◆ **Collection entries**:

*****

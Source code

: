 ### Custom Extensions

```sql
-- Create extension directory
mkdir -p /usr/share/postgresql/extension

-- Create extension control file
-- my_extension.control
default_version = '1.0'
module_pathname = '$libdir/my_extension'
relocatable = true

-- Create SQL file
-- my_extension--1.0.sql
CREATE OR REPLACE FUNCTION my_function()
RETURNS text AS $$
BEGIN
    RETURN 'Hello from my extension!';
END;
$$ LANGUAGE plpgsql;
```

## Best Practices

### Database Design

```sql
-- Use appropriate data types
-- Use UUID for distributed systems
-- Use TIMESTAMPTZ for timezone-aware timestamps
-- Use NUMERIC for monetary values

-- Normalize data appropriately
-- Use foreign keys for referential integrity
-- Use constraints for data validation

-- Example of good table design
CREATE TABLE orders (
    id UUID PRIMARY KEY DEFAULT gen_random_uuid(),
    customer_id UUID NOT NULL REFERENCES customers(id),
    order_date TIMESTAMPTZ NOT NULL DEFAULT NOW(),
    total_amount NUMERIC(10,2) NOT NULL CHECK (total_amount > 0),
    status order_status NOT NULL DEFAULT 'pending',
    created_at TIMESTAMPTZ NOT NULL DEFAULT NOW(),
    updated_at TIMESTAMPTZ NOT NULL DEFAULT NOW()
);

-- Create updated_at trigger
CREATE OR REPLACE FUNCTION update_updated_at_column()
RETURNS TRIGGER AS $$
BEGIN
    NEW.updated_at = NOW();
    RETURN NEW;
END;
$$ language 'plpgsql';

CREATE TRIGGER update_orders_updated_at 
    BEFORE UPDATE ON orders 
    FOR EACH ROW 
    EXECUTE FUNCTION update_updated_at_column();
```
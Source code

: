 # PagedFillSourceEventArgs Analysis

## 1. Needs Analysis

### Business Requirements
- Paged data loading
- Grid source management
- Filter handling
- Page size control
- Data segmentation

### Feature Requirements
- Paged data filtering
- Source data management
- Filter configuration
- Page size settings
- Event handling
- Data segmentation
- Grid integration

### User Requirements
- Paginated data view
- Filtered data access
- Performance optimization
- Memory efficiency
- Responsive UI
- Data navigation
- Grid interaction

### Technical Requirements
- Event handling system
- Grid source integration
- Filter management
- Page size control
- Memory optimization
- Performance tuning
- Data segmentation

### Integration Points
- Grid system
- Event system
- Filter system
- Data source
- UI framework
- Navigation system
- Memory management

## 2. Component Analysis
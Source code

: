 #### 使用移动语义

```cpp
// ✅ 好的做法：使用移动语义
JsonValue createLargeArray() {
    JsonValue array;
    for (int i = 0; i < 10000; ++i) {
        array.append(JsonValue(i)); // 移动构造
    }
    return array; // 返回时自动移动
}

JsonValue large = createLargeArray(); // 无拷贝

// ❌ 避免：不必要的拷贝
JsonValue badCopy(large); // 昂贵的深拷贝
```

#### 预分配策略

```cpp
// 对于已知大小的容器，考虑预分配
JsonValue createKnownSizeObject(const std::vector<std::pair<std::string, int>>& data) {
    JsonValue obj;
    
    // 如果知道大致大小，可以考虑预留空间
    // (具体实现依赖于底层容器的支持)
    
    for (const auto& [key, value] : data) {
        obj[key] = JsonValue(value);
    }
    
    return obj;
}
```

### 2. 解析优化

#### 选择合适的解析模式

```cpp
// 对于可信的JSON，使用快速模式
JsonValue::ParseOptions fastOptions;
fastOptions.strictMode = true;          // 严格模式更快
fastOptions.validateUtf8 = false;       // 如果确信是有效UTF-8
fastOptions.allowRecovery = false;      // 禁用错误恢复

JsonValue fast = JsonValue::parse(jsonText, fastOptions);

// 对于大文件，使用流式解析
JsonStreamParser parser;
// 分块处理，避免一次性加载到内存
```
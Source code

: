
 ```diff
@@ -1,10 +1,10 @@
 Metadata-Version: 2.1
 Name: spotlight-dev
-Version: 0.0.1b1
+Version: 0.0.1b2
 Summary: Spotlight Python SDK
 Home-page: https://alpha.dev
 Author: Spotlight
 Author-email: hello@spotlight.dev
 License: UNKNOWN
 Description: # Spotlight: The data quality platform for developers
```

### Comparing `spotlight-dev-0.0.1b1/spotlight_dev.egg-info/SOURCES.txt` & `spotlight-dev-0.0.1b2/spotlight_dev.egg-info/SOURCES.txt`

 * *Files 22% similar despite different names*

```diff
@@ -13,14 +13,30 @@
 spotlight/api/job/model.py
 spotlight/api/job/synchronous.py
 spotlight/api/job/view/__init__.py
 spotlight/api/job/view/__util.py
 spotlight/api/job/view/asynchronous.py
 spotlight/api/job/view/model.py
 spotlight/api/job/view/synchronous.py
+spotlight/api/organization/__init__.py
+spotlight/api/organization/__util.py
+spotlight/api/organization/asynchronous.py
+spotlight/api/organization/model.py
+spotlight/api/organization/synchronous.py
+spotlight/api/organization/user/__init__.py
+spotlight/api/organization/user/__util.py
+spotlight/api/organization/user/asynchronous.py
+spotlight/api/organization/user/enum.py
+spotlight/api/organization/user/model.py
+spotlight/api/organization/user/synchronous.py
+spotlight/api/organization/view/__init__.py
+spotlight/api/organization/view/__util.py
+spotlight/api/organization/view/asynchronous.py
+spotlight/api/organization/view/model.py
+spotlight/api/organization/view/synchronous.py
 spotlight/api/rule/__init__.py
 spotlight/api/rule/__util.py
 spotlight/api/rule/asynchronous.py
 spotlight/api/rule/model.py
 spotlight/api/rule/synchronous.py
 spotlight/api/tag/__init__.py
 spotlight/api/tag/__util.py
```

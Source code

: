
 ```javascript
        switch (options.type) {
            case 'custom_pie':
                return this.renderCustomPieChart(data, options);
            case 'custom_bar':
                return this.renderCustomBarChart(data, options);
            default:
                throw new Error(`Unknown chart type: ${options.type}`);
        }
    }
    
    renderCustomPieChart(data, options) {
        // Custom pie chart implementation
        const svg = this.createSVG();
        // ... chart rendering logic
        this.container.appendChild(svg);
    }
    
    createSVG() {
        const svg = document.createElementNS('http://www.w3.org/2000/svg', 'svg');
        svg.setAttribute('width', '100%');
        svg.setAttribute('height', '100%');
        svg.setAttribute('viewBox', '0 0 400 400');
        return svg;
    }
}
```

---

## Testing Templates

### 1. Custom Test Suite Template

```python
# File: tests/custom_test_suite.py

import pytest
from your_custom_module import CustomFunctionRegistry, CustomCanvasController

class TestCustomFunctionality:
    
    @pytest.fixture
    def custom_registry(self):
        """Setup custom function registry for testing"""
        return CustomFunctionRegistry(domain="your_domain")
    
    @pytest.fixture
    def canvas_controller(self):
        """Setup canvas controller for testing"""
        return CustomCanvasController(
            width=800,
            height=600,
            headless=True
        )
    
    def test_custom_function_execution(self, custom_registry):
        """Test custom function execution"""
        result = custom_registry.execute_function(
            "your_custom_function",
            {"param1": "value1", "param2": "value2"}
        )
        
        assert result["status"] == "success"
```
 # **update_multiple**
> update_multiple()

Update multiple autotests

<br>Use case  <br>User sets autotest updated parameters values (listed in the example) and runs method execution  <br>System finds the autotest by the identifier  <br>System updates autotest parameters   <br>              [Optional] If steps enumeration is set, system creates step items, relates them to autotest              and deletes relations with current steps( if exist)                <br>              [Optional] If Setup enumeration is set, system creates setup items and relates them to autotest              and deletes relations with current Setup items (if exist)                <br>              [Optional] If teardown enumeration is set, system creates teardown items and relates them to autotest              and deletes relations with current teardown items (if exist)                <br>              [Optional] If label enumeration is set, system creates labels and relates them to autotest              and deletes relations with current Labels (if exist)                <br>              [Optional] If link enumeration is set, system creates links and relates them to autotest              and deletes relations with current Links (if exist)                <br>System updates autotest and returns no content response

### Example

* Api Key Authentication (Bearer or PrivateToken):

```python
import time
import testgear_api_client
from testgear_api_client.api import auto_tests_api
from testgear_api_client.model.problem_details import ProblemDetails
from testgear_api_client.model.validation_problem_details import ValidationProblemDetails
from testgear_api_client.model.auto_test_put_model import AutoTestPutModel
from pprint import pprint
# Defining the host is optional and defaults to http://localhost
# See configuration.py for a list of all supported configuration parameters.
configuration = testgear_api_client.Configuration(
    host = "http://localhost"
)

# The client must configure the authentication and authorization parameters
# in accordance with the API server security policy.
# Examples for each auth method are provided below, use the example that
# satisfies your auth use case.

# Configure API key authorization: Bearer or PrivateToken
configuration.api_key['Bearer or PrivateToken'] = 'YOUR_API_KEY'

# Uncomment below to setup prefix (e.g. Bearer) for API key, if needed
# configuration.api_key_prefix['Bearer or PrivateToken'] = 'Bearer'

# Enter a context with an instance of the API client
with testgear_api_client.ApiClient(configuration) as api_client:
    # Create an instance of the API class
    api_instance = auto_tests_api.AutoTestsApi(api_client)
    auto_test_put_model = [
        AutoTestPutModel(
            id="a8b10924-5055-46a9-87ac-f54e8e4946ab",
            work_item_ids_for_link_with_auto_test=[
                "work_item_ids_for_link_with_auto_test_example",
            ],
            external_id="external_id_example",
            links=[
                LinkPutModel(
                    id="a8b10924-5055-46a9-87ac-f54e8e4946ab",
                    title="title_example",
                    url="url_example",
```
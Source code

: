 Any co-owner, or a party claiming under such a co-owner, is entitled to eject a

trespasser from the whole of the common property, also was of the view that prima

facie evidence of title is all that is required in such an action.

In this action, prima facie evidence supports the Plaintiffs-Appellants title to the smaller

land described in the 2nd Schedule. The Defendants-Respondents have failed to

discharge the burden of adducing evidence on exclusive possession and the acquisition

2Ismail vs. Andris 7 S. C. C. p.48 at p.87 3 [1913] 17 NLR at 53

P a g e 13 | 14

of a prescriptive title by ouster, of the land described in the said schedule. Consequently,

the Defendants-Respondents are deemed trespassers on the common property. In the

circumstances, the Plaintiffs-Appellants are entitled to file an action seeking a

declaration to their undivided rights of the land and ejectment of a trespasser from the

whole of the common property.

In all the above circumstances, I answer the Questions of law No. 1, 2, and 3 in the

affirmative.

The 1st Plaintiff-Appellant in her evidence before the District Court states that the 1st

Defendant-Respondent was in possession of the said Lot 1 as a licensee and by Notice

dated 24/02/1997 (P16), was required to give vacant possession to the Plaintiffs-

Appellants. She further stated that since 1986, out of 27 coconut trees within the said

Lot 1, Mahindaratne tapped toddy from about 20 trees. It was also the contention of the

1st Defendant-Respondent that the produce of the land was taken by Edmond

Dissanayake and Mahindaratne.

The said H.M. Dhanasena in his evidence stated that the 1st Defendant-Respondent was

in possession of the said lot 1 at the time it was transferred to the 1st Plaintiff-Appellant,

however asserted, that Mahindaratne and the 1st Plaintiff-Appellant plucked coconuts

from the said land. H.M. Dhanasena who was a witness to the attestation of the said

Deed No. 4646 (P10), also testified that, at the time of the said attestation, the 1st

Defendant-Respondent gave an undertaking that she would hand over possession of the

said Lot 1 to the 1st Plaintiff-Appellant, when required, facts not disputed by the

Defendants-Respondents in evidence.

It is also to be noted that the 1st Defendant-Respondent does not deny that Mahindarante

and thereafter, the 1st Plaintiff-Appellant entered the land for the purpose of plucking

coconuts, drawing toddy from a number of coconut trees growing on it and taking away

*****

◆ **Work item**:
In the data above, find each line that uses the string "import". Copy it.

◆ **Solution**:
import pytest
from your_custom_module import CustomFunctionRegistry, CustomCanvasController
import time
import testgear_api_client
from testgear_api_client.api import auto_tests_api
from testgear_api_client.model.problem_details import ProblemDetails
from testgear_api_client.model.validation_problem_details import ValidationProblemDetails
from testgear_api_client.model.auto_test_put_model import AutoTestPutModel
from pprint import pprint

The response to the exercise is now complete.